Rust vs. C++: Fine-grained Performance

[Edit: I am going to stop updating this version of the article, except for
strict factual correctness. The up-to-date (and better!) version lives at
http://cantrip.org/rust-vs-c++.html .
Many thanks to all who have helped make it so much better.]

[This is an introductory article I have been working on since the 1.2 times,
mainly aimed at C++ coders curious about Rust.]

Rust vs. C++: Fine-grained Performance

by Nathan Myers <ncm@cantrip.org>

If Rust is to take on work previously reserved to C++, we need to know
how well it does what C++ does best. What's fast, what's slow? What's
harder to do, what's easier? I wouldn't know how to look up answers for
those questions, but I can write programs.

I had a C++ program that was just the right length to experiment
with -- one printed page -- and that did nothing tricky to express
in an unfamilar language.[1] (It generates all possible versions of a puzzle
called "Spelling Bee" found in the New York Times Magazine.)
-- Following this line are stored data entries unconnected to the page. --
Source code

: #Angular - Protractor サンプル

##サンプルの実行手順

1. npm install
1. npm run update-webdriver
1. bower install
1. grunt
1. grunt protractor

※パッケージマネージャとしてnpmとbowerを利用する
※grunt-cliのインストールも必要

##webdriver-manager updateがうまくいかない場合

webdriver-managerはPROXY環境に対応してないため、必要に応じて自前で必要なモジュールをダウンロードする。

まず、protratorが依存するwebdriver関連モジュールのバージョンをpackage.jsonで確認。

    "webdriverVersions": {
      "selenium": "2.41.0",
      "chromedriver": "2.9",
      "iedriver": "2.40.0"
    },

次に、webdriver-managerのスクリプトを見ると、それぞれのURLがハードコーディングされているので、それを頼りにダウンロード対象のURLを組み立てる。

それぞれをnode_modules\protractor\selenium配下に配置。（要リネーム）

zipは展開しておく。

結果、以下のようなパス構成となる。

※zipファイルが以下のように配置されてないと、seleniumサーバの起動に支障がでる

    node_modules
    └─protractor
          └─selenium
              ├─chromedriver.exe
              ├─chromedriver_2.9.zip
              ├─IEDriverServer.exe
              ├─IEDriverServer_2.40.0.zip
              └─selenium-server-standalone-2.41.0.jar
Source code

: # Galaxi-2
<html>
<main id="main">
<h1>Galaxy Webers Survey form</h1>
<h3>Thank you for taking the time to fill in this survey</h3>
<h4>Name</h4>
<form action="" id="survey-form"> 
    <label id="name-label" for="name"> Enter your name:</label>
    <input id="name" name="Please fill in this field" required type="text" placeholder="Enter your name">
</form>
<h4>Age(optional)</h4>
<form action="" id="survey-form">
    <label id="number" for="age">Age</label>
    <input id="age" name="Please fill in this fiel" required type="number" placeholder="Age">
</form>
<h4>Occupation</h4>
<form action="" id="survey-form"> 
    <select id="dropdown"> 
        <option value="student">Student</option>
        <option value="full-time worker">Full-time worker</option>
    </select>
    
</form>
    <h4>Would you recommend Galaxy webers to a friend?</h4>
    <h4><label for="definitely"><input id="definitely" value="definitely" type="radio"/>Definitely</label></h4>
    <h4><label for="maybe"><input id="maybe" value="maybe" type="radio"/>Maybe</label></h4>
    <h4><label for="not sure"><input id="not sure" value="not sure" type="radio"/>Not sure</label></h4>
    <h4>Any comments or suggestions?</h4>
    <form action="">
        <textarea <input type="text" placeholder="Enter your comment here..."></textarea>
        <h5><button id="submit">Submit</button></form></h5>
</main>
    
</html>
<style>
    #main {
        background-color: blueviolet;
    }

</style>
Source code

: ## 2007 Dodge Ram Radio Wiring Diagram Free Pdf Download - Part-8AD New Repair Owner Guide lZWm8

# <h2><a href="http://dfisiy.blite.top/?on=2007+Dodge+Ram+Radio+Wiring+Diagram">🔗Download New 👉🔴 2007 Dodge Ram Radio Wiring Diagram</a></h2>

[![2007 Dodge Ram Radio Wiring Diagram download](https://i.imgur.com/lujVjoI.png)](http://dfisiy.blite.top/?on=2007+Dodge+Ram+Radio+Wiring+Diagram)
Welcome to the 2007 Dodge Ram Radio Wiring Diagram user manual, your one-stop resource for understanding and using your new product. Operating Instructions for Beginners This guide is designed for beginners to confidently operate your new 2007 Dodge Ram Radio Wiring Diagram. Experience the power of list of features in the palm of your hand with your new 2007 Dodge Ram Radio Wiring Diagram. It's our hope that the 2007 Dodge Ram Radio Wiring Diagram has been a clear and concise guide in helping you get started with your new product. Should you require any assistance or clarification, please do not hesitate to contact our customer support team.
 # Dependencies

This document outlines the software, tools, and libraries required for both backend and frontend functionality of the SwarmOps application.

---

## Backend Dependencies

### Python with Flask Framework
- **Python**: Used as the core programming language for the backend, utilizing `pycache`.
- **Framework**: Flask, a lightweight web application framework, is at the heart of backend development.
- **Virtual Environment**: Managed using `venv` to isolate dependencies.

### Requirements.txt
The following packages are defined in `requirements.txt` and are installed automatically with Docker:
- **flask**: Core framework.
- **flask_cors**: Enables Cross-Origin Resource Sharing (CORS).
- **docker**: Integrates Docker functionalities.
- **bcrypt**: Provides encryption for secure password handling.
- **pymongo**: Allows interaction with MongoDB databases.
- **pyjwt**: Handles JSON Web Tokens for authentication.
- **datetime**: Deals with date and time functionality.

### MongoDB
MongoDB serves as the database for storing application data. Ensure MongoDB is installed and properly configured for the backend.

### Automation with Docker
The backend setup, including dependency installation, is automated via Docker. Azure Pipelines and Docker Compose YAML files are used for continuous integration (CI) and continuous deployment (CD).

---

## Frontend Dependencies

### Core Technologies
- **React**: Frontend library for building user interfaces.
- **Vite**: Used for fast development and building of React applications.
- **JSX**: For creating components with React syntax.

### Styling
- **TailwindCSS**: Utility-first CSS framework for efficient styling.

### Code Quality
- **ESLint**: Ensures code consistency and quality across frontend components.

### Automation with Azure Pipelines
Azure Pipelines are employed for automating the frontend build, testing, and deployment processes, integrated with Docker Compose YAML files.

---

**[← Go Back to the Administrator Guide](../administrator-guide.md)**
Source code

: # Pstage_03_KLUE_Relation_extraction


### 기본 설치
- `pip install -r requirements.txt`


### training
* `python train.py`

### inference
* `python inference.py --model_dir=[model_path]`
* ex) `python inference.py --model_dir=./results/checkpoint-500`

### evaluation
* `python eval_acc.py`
I began by transcribing the program straight across to equivalent Rust
code. The Rust program turned out close to the same length, but only
half as fast. As I made the Rust code more idiomatic, it got faster. At
the same time, I worked to speed up the C++ program, still hewing
to the original one-page limit. After each change, I checked
performance. Few programs get this much attention to optimization.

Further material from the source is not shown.